Locke drew in a rasping breath to spew some more damn fool craziness. Jean, with the reflexes that kept him alive when blades were drawn, clamped a hand over Locke’s mouth before he could speak and pushed his head back down against his pillow. “I can’t agree to anything on Locke’s behalf, but I want us to hear your proposal. Tell us what the job is.”

“It’s political,” said Patience.

“Mmmmph mmph,” said Locke, struggling in vain against Jean’s arm. “Mmmph fckhnnng fmmmph!”

“He wants to hear more,” said Jean. “He says he’s very excited to hear the whole thing.”

2


I NEED
an election adjusted.”

“How adjusted?”

“As a cautious estimate?” Patience turned to the window and stared out into the rain. “I need it rigged from top to bottom.”

“Government affairs are a bit beyond our experience,” said Jean.

“Nonsense. You’ll feel right at home. What is government but theft by consent? You’ll be moving in a society of kindred spirits.”

“What sort of election are we supposed to be mucking about with here?”

“Every five years,” said Patience, “the citizens of Karthain elect an assembly, the Konseil. Nineteen representatives for nineteen city districts. This dignified mess runs the city, and I need a majority of their seats to go to the faction of my preference.”

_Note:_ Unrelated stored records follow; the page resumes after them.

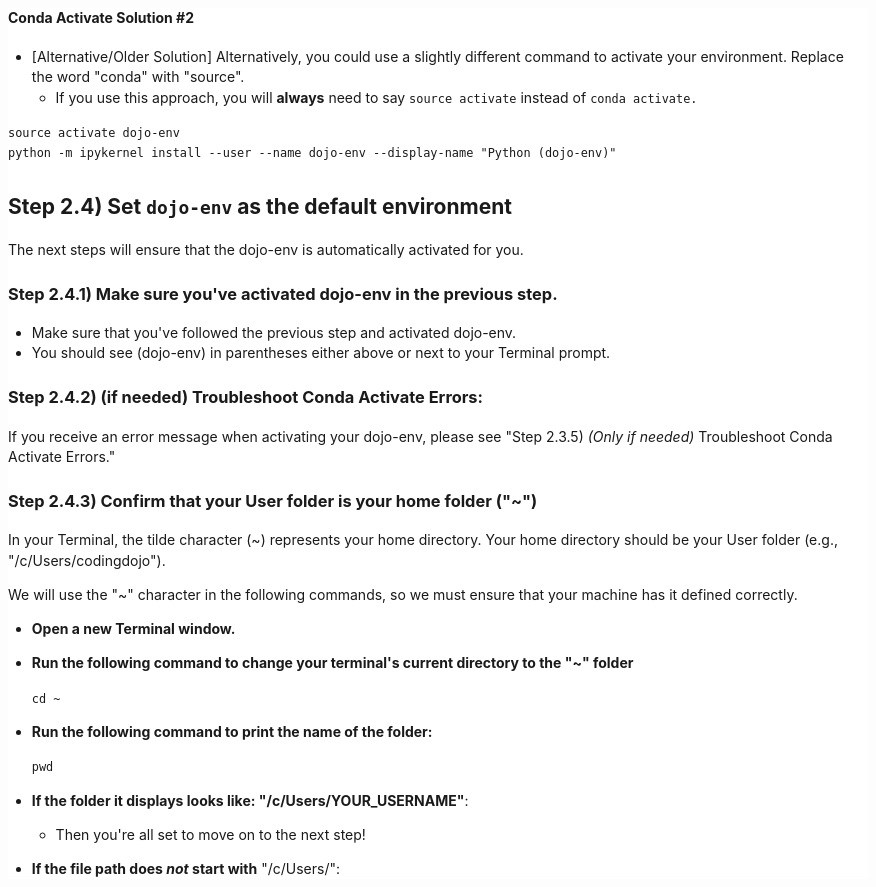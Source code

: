 #### Conda Activate Solution #2

-  [Alternative/Older Solution] Alternatively, you could use a slightly different command to activate your environment. Replace the word "conda" with "source".
    -  If you use this approach, you will **always** need to say `source activate` instead of `conda activate.`

```
source activate dojo-env
python -m ipykernel install --user --name dojo-env --display-name "Python (dojo-env)"
```

## Step 2.4) Set `dojo-env` as the default environment

The next steps will ensure that the dojo-env is automatically activated for you. 

### Step 2.4.1) Make sure you've activated dojo-env in the previous step. 

- Make sure that you've followed the previous step and activated dojo-env.
- You should see (dojo-env) in parentheses either above or next to your Terminal prompt.

### Step 2.4.2) (if needed) Troubleshoot Conda Activate Errors:

If you receive an error message when activating your dojo-env, please see "Step 2.3.5) *(Only if needed)* Troubleshoot Conda Activate Errors."

### Step 2.4.3) Confirm that your User folder is your home folder ("~")

In your Terminal, the tilde character (~) represents your home directory.  Your home directory should be your User folder (e.g., "/c/Users/codingdojo"). 

We will use the "~" character in the following commands, so we must ensure that your machine has it defined correctly. 

- **Open a new Terminal window.**

- **Run the following command to change your terminal's current directory to the "~" folder** 

    ``` 
    cd ~
    ```

- **Run the following command to print the name of the folder:**

    ```
    pwd
    ```

- **If the folder it displays looks like: "/c/Users/YOUR_USERNAME"**:

    - Then you're all set to move on to the next step!

- **If the file path does *not* start with** "/c/Users/":
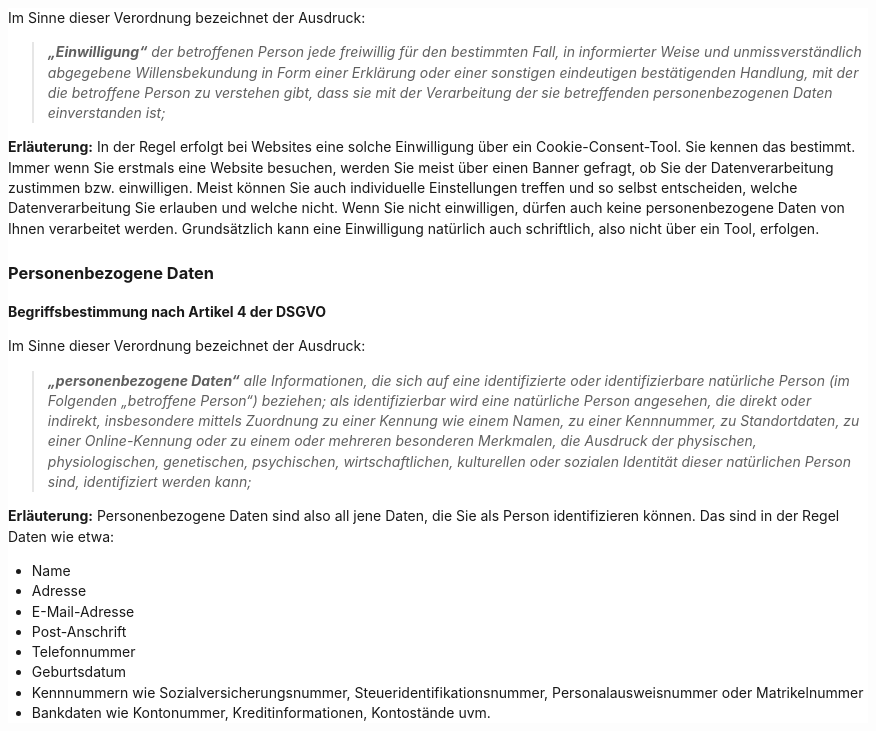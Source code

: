 Im Sinne dieser Verordnung bezeichnet der Ausdruck:

> _**„Einwilligung“** der betroffenen Person jede freiwillig für den bestimmten Fall, in informierter Weise und
> unmissverständlich abgegebene Willensbekundung in Form einer Erklärung oder einer sonstigen eindeutigen bestätigenden
> Handlung, mit der die betroffene Person zu verstehen gibt, dass sie mit der Verarbeitung der sie betreffenden
> personenbezogenen Daten einverstanden ist;_

**Erläuterung:** In der Regel erfolgt bei Websites eine solche Einwilligung über ein Cookie-Consent-Tool. Sie kennen das
bestimmt. Immer wenn Sie erstmals eine Website besuchen, werden Sie meist über einen Banner gefragt, ob Sie der
Datenverarbeitung zustimmen bzw. einwilligen. Meist können Sie auch individuelle Einstellungen treffen und so selbst
entscheiden, welche Datenverarbeitung Sie erlauben und welche nicht. Wenn Sie nicht einwilligen, dürfen auch keine
personenbezogene Daten von Ihnen verarbeitet werden. Grundsätzlich kann eine Einwilligung natürlich auch schriftlich,
also nicht über ein Tool, erfolgen.

### Personenbezogene Daten

**Begriffsbestimmung nach Artikel 4 der DSGVO**

Im Sinne dieser Verordnung bezeichnet der Ausdruck:

> **_„personenbezogene Daten“_** _alle Informationen, die sich auf eine identifizierte oder identifizierbare natürliche
> Person (im Folgenden „betroffene Person“) beziehen; als identifizierbar wird eine natürliche Person angesehen, die
> direkt oder indirekt, insbesondere mittels Zuordnung zu einer Kennung wie einem Namen, zu einer Kennnummer, zu
> Standortdaten, zu einer Online-Kennung oder zu einem oder mehreren besonderen Merkmalen, die Ausdruck der physischen,
> physiologischen, genetischen, psychischen, wirtschaftlichen, kulturellen oder sozialen Identität dieser natürlichen
> Person sind, identifiziert werden kann;_

**Erläuterung:** Personenbezogene Daten sind also all jene Daten, die Sie als Person identifizieren können. Das sind in
der Regel Daten wie etwa:

- Name
- Adresse
- E-Mail-Adresse
- Post-Anschrift
- Telefonnummer
- Geburtsdatum
- Kennnummern wie Sozialversicherungsnummer, Steueridentifikationsnummer, Personalausweisnummer oder Matrikelnummer
- Bankdaten wie Kontonummer, Kreditinformationen, Kontostände uvm.
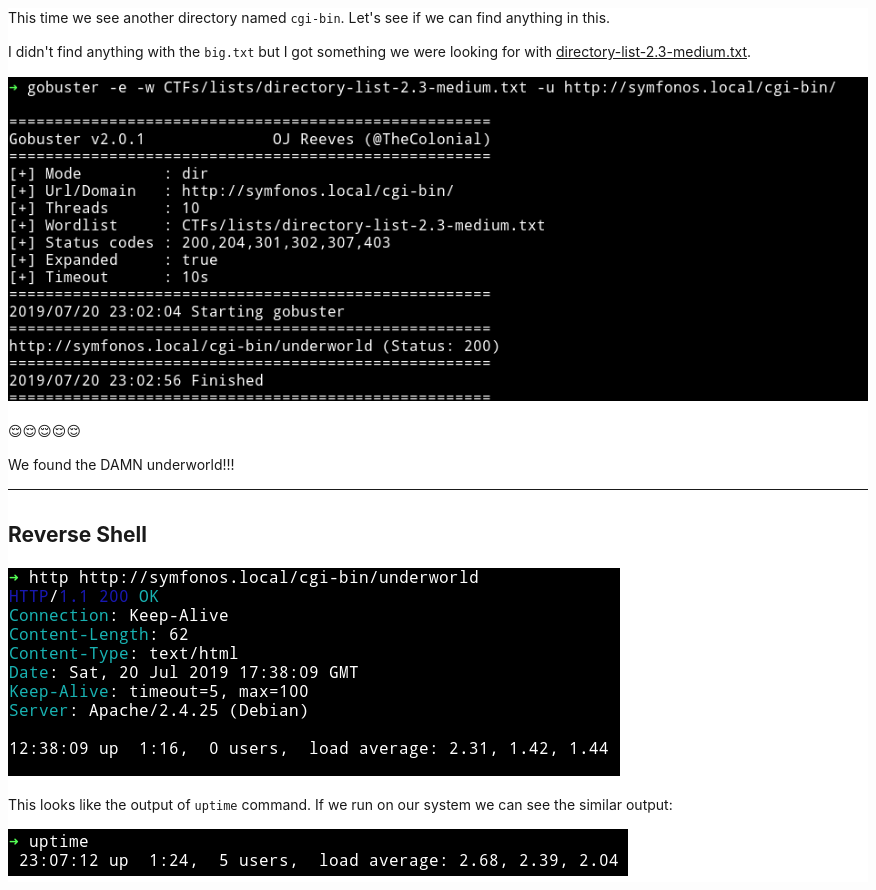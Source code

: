 This time we see another directory named `cgi-bin`. Let's see if we can find anything in this.

I didn't find anything with the `big.txt` but I got something we were looking for with [directory-list-2.3-medium.txt](https://github.com/daviddias/node-dirbuster/blob/master/lists/directory-list-2.3-medium.txt).

![](images/sym3/bust5.png)

😌😌😌😌😌

We found the DAMN underworld!!!

***

## Reverse Shell

![](images/sym3/underworld.png)

This looks like the output of `uptime` command. If we run on our system we can see the similar output:

![](images/sym3/uptime.png)
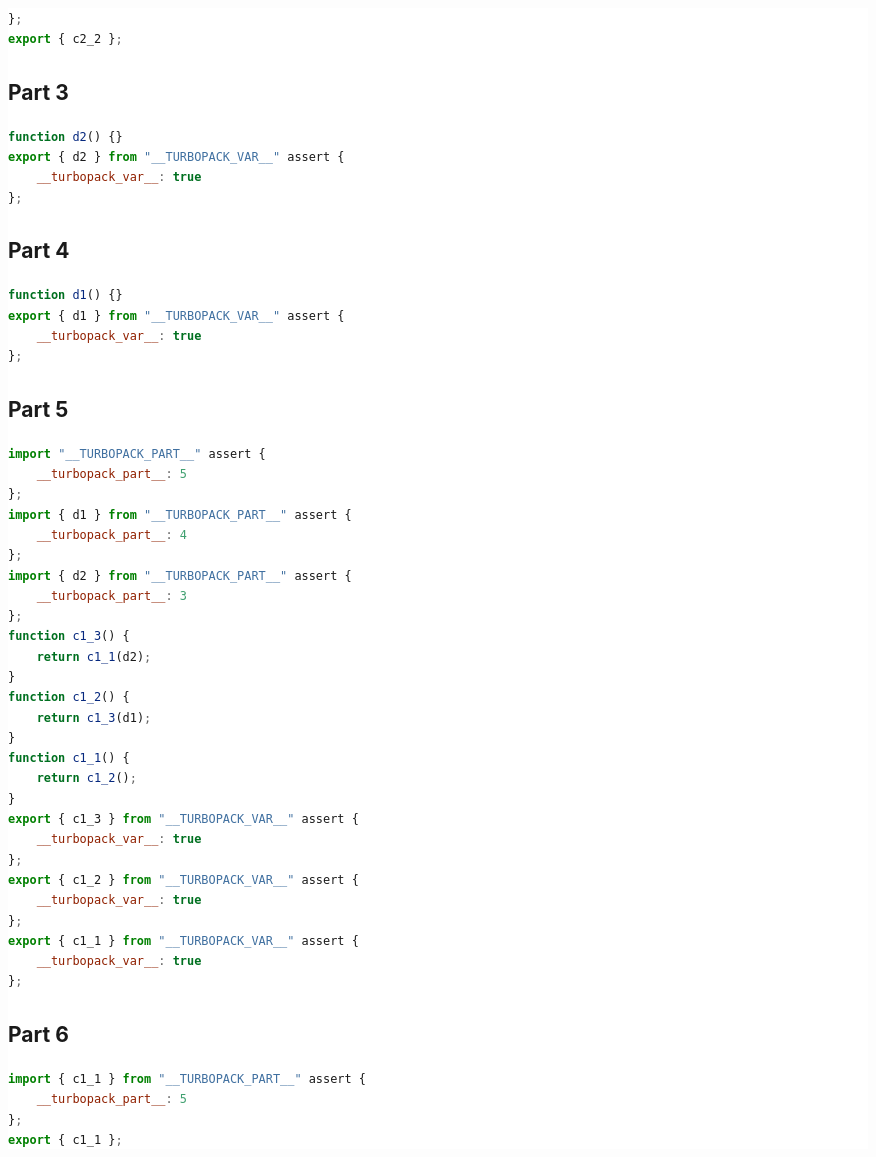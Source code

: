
 ```js
};
export { c2_2 };

```
## Part 3
```js
function d2() {}
export { d2 } from "__TURBOPACK_VAR__" assert {
    __turbopack_var__: true
};

```
## Part 4
```js
function d1() {}
export { d1 } from "__TURBOPACK_VAR__" assert {
    __turbopack_var__: true
};

```
## Part 5
```js
import "__TURBOPACK_PART__" assert {
    __turbopack_part__: 5
};
import { d1 } from "__TURBOPACK_PART__" assert {
    __turbopack_part__: 4
};
import { d2 } from "__TURBOPACK_PART__" assert {
    __turbopack_part__: 3
};
function c1_3() {
    return c1_1(d2);
}
function c1_2() {
    return c1_3(d1);
}
function c1_1() {
    return c1_2();
}
export { c1_3 } from "__TURBOPACK_VAR__" assert {
    __turbopack_var__: true
};
export { c1_2 } from "__TURBOPACK_VAR__" assert {
    __turbopack_var__: true
};
export { c1_1 } from "__TURBOPACK_VAR__" assert {
    __turbopack_var__: true
};

```
## Part 6
```js
import { c1_1 } from "__TURBOPACK_PART__" assert {
    __turbopack_part__: 5
};
export { c1_1 };

```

“This is what you want us for?” Locke finally slipped Jean’s hand aside and managed to speak. “My dead ass! With your powers, you’d have to be out of your gods-damned minds to settle for anything Jean and I could pull off! You could wiggle your fingers and make them elect cats and dogs, for fuck’s sake.”

“No,” said Patience. “In public, the magi stand completely aloof from the government of the city. In private, we are forbidden to use any of our arts. Not on the poorest citizen of Karthain, not for a single vote.”

“You won’t use your sorcery on the people of Karthain?” said Jean. “Not at all?”

“Oh, Karthain is our city, through and through. We’ve adjusted everything to suit our needs, and that includes the inhabitants. It’s this contest we can’t touch. The election itself.”

“Seems awkward as all hell. Why the limitation?”

“You’ve seen some of our arts. You opposed the Falconer. You survived Tal Verrar.”

“In a manner of speaking,” muttered Locke.

“Imagine a society of men and women where those powers are universal,” said Patience. “Imagine … sitting down to dinner with four hundred people, each of whom has a loaded crossbow set beside their wineglass. Some very strict rules will have to be enforced if anyone wants to live long enough to see the last course.”

“I think I get it,” said Jean. “You have some sort of rule about not shitting where you eat?”

“Magi must
never
work magic against one another,” said Patience. “We’re as human as you are, as complicated, as insecure, as driven to argument. The only difference is that any one of us, out of the mildest irritation, could make someone evaporate into smoke with a gesture.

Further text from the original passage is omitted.